Exercise goal:
Restating every entry exactly is the whole task.

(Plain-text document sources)
-----

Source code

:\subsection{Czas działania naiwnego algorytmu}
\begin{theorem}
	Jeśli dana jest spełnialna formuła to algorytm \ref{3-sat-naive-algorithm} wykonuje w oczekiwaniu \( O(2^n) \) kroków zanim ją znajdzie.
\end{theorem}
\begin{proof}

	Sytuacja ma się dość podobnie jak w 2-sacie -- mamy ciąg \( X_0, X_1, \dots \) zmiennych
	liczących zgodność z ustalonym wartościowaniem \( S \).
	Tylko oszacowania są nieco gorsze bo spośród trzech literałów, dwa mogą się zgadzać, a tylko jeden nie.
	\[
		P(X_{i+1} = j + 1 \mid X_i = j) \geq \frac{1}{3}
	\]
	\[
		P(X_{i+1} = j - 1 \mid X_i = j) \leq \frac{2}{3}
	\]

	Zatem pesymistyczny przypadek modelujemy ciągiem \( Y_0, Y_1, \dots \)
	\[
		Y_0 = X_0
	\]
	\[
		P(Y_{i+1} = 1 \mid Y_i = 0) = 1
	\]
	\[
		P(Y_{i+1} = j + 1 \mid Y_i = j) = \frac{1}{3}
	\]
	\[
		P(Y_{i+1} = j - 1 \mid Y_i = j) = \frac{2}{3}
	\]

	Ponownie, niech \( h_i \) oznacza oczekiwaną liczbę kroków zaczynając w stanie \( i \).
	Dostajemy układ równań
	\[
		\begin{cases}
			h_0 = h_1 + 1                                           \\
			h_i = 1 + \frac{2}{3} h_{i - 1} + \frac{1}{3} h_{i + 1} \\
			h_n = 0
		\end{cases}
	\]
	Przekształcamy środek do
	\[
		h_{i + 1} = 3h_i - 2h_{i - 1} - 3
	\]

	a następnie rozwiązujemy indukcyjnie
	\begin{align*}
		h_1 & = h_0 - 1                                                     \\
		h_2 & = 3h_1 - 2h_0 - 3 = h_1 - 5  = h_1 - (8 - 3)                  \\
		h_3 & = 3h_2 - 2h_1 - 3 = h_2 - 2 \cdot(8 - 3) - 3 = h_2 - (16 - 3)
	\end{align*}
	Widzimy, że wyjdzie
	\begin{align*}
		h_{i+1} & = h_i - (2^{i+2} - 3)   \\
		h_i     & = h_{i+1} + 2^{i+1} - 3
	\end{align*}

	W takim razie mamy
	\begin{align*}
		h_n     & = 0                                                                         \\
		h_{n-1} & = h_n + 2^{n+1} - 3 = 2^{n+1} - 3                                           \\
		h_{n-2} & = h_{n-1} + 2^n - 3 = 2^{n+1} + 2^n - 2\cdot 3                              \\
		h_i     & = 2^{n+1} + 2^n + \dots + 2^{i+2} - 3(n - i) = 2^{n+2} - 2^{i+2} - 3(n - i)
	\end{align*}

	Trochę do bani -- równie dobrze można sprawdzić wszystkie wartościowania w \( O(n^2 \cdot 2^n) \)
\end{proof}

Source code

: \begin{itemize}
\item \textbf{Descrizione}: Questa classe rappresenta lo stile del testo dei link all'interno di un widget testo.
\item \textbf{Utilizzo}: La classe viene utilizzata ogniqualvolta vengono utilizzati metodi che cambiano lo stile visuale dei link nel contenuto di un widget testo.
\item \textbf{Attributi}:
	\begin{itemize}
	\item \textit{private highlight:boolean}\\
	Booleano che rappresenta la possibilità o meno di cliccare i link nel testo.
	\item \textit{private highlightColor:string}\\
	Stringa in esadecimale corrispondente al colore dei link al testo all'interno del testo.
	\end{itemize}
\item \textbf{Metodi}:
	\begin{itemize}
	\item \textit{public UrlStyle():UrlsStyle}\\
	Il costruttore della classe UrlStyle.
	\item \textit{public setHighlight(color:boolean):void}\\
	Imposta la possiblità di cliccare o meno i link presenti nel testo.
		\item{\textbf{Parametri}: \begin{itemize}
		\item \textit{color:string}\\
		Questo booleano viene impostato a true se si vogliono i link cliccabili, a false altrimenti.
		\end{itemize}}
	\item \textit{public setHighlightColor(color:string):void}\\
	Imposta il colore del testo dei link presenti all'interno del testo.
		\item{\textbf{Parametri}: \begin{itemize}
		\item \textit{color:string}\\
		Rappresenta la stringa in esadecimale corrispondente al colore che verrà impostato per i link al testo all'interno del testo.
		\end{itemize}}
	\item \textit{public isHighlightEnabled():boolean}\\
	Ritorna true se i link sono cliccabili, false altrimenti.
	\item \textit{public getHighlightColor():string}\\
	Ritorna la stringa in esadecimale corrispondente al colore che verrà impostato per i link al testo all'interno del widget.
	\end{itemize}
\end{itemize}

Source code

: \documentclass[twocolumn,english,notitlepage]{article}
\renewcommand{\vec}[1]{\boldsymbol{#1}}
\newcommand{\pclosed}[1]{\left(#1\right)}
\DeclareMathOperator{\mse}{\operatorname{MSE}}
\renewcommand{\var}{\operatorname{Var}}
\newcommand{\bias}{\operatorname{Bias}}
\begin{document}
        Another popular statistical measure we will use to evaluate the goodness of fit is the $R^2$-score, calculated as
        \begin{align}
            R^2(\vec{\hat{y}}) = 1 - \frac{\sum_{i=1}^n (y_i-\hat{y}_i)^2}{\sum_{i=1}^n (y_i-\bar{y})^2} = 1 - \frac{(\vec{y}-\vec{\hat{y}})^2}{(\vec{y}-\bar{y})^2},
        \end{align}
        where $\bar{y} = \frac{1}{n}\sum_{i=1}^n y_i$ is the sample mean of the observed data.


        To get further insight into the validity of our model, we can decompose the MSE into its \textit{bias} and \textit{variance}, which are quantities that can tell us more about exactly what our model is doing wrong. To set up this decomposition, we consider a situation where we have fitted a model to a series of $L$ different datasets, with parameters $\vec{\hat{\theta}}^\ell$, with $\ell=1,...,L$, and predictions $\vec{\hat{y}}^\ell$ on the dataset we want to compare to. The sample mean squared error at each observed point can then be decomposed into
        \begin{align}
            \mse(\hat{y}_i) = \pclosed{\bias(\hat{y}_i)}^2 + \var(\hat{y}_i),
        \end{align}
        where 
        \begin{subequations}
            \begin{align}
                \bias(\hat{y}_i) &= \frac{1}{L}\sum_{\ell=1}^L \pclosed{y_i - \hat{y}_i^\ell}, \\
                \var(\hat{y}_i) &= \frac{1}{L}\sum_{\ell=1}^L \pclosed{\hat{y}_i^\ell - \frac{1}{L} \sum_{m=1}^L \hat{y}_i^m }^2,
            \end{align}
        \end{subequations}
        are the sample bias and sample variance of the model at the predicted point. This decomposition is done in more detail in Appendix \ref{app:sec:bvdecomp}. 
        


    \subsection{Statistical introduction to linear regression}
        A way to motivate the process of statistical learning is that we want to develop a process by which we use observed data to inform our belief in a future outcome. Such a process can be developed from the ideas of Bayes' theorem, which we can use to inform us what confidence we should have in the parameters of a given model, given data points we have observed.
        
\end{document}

-----

Written solution:
Source code

:\subsection{Czas działania naiwnego algorytmu}
\begin{theorem}
	Jeśli dana jest spełnialna formuła to algorytm \ref{3-sat-naive-algorithm} wykonuje w oczekiwaniu \( O(2^n) \) kroków zanim ją znajdzie.
\end{theorem}
\begin{proof}

	Sytuacja ma się dość podobnie jak w 2-sacie -- mamy ciąg \( X_0, X_1, \dots \) zmiennych
	liczących zgodność z ustalonym wartościowaniem \( S \).
	Tylko oszacowania są nieco gorsze bo spośród trzech literałów, dwa mogą się zgadzać, a tylko jeden nie.
	\[
		P(X_{i+1} = j + 1 \mid X_i = j) \geq \frac{1}{3}
	\]
	\[
		P(X_{i+1} = j - 1 \mid X_i = j) \leq \frac{2}{3}
	\]

	Zatem pesymistyczny przypadek modelujemy ciągiem \( Y_0, Y_1, \dots \)
	\[
		Y_0 = X_0
	\]
	\[
		P(Y_{i+1} = 1 \mid Y_i = 0) = 1
	\]
	\[
		P(Y_{i+1} = j + 1 \mid Y_i = j) = \frac{1}{3}
	\]
	\[
		P(Y_{i+1} = j - 1 \mid Y_i = j) = \frac{2}{3}
	\]

	Ponownie, niech \( h_i \) oznacza oczekiwaną liczbę kroków zaczynając w stanie \( i \).
	Dostajemy układ równań
	\[
		\begin{cases}
			h_0 = h_1 + 1                                           \\
			h_i = 1 + \frac{2}{3} h_{i - 1} + \frac{1}{3} h_{i + 1} \\
			h_n = 0
		\end{cases}
	\]
	Przekształcamy środek do
	\[
		h_{i + 1} = 3h_i - 2h_{i - 1} - 3
	\]

	a następnie rozwiązujemy indukcyjnie
	\begin{align*}
		h_1 & = h_0 - 1                                                     \\
		h_2 & = 3h_1 - 2h_0 - 3 = h_1 - 5  = h_1 - (8 - 3)                  \\
		h_3 & = 3h_2 - 2h_1 - 3 = h_2 - 2 \cdot(8 - 3) - 3 = h_2 - (16 - 3)
	\end{align*}
	Widzimy, że wyjdzie
	\begin{align*}
		h_{i+1} & = h_i - (2^{i+2} - 3)   \\
		h_i     & = h_{i+1} + 2^{i+1} - 3
	\end{align*}

	W takim razie mamy
	\begin{align*}
		h_n     & = 0                                                                         \\
		h_{n-1} & = h_n + 2^{n+1} - 3 = 2^{n+1} - 3                                           \\
		h_{n-2} & = h_{n-1} + 2^n - 3 = 2^{n+1} + 2^n - 2\cdot 3                              \\
		h_i     & = 2^{n+1} + 2^n + \dots + 2^{i+2} - 3(n - i) = 2^{n+2} - 2^{i+2} - 3(n - i)
	\end{align*}

	Trochę do bani -- równie dobrze można sprawdzić wszystkie wartościowania w \( O(n^2 \cdot 2^n) \)
\end{proof}

Source code

: \begin{itemize}
\item \textbf{Descrizione}: Questa classe rappresenta lo stile del testo dei link all'interno di un widget testo.
\item \textbf{Utilizzo}: La classe viene utilizzata ogniqualvolta vengono utilizzati metodi che cambiano lo stile visuale dei link nel contenuto di un widget testo.
\item \textbf{Attributi}:
	\begin{itemize}
	\item \textit{private highlight:boolean}\\
	Booleano che rappresenta la possibilità o meno di cliccare i link nel testo.
	\item \textit{private highlightColor:string}\\
	Stringa in esadecimale corrispondente al colore dei link al testo all'interno del testo.
	\end{itemize}
\item \textbf{Metodi}:
	\begin{itemize}
	\item \textit{public UrlStyle():UrlsStyle}\\
	Il costruttore della classe UrlStyle.
	\item \textit{public setHighlight(color:boolean):void}\\
	Imposta la possiblità di cliccare o meno i link presenti nel testo.
		\item{\textbf{Parametri}: \begin{itemize}
		\item \textit{color:string}\\
		Questo booleano viene impostato a true se si vogliono i link cliccabili, a false altrimenti.
		\end{itemize}}
	\item \textit{public setHighlightColor(color:string):void}\\
	Imposta il colore del testo dei link presenti all'interno del testo.
		\item{\textbf{Parametri}: \begin{itemize}
		\item \textit{color:string}\\
		Rappresenta la stringa in esadecimale corrispondente al colore che verrà impostato per i link al testo all'interno del testo.
		\end{itemize}}
	\item \textit{public isHighlightEnabled():boolean}\\
	Ritorna true se i link sono cliccabili, false altrimenti.
	\item \textit{public getHighlightColor():string}\\
	Ritorna la stringa in esadecimale corrispondente al colore che verrà impostato per i link al testo all'interno del widget.
	\end{itemize}
\end{itemize}

Source code

: \documentclass[twocolumn,english,notitlepage]{article}
\renewcommand{\vec}[1]{\boldsymbol{#1}}
\newcommand{\pclosed}[1]{\left(#1\right)}
\DeclareMathOperator{\mse}{\operatorname{MSE}}
\renewcommand{\var}{\operatorname{Var}}
\newcommand{\bias}{\operatorname{Bias}}
\begin{document}
        Another popular statistical measure we will use to evaluate the goodness of fit is the $R^2$-score, calculated as
        \begin{align}
            R^2(\vec{\hat{y}}) = 1 - \frac{\sum_{i=1}^n (y_i-\hat{y}_i)^2}{\sum_{i=1}^n (y_i-\bar{y})^2} = 1 - \frac{(\vec{y}-\vec{\hat{y}})^2}{(\vec{y}-\bar{y})^2},
        \end{align}
        where $\bar{y} = \frac{1}{n}\sum_{i=1}^n y_i$ is the sample mean of the observed data.


        To get further insight into the validity of our model, we can decompose the MSE into its \textit{bias} and \textit{variance}, which are quantities that can tell us more about exactly what our model is doing wrong. To set up this decomposition, we consider a situation where we have fitted a model to a series of $L$ different datasets, with parameters $\vec{\hat{\theta}}^\ell$, with $\ell=1,...,L$, and predictions $\vec{\hat{y}}^\ell$ on the dataset we want to compare to. The sample mean squared error at each observed point can then be decomposed into
        \begin{align}
            \mse(\hat{y}_i) = \pclosed{\bias(\hat{y}_i)}^2 + \var(\hat{y}_i),
        \end{align}
        where 
        \begin{subequations}
            \begin{align}
                \bias(\hat{y}_i) &= \frac{1}{L}\sum_{\ell=1}^L \pclosed{y_i - \hat{y}_i^\ell}, \\
                \var(\hat{y}_i) &= \frac{1}{L}\sum_{\ell=1}^L \pclosed{\hat{y}_i^\ell - \frac{1}{L} \sum_{m=1}^L \hat{y}_i^m }^2,
            \end{align}
        \end{subequations}
        are the sample bias and sample variance of the model at the predicted point. This decomposition is done in more detail in Appendix \ref{app:sec:bvdecomp}. 
        


    \subsection{Statistical introduction to linear regression}
        A way to motivate the process of statistical learning is that we want to develop a process by which we use observed data to inform our belief in a future outcome. Such a process can be developed from the ideas of Bayes' theorem, which we can use to inform us what confidence we should have in the parameters of a given model, given data points we have observed.
        
\end{document}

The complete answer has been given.